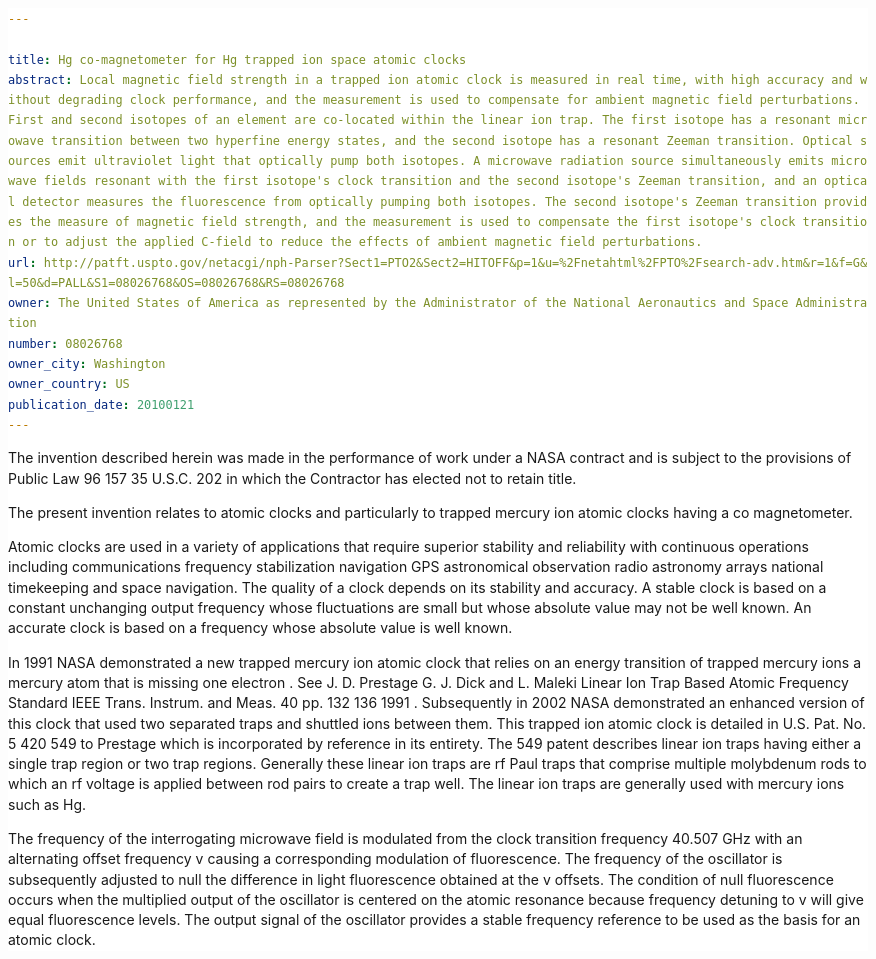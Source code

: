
 ```yaml
---

title: Hg co-magnetometer for Hg trapped ion space atomic clocks
abstract: Local magnetic field strength in a trapped ion atomic clock is measured in real time, with high accuracy and without degrading clock performance, and the measurement is used to compensate for ambient magnetic field perturbations. First and second isotopes of an element are co-located within the linear ion trap. The first isotope has a resonant microwave transition between two hyperfine energy states, and the second isotope has a resonant Zeeman transition. Optical sources emit ultraviolet light that optically pump both isotopes. A microwave radiation source simultaneously emits microwave fields resonant with the first isotope's clock transition and the second isotope's Zeeman transition, and an optical detector measures the fluorescence from optically pumping both isotopes. The second isotope's Zeeman transition provides the measure of magnetic field strength, and the measurement is used to compensate the first isotope's clock transition or to adjust the applied C-field to reduce the effects of ambient magnetic field perturbations.
url: http://patft.uspto.gov/netacgi/nph-Parser?Sect1=PTO2&Sect2=HITOFF&p=1&u=%2Fnetahtml%2FPTO%2Fsearch-adv.htm&r=1&f=G&l=50&d=PALL&S1=08026768&OS=08026768&RS=08026768
owner: The United States of America as represented by the Administrator of the National Aeronautics and Space Administration
number: 08026768
owner_city: Washington
owner_country: US
publication_date: 20100121
---
```

The invention described herein was made in the performance of work under a NASA contract and is subject to the provisions of Public Law 96 157 35 U.S.C. 202 in which the Contractor has elected not to retain title.

The present invention relates to atomic clocks and particularly to trapped mercury ion atomic clocks having a co magnetometer.

Atomic clocks are used in a variety of applications that require superior stability and reliability with continuous operations including communications frequency stabilization navigation GPS astronomical observation radio astronomy arrays national timekeeping and space navigation. The quality of a clock depends on its stability and accuracy. A stable clock is based on a constant unchanging output frequency whose fluctuations are small but whose absolute value may not be well known. An accurate clock is based on a frequency whose absolute value is well known.

In 1991 NASA demonstrated a new trapped mercury ion atomic clock that relies on an energy transition of trapped mercury ions a mercury atom that is missing one electron . See J. D. Prestage G. J. Dick and L. Maleki Linear Ion Trap Based Atomic Frequency Standard IEEE Trans. Instrum. and Meas. 40 pp. 132 136 1991 . Subsequently in 2002 NASA demonstrated an enhanced version of this clock that used two separated traps and shuttled ions between them. This trapped ion atomic clock is detailed in U.S. Pat. No. 5 420 549 to Prestage which is incorporated by reference in its entirety. The 549 patent describes linear ion traps having either a single trap region or two trap regions. Generally these linear ion traps are rf Paul traps that comprise multiple molybdenum rods to which an rf voltage is applied between rod pairs to create a trap well. The linear ion traps are generally used with mercury ions such as Hg.

The frequency of the interrogating microwave field is modulated from the clock transition frequency 40.507 GHz with an alternating offset frequency v causing a corresponding modulation of fluorescence. The frequency of the oscillator is subsequently adjusted to null the difference in light fluorescence obtained at the v offsets. The condition of null fluorescence occurs when the multiplied output of the oscillator is centered on the atomic resonance because frequency detuning to v will give equal fluorescence levels. The output signal of the oscillator provides a stable frequency reference to be used as the basis for an atomic clock.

_____

● Your objective:
When a line in the records holds the string "title", copy that line.

● Solution to the exercise:
title: Hg co-magnetometer for Hg trapped ion space atomic clocks
The invention described herein was made in the performance of work under a NASA contract and is subject to the provisions of Public Law 96 157 35 U.S.C. 202 in which the Contractor has elected not to retain title.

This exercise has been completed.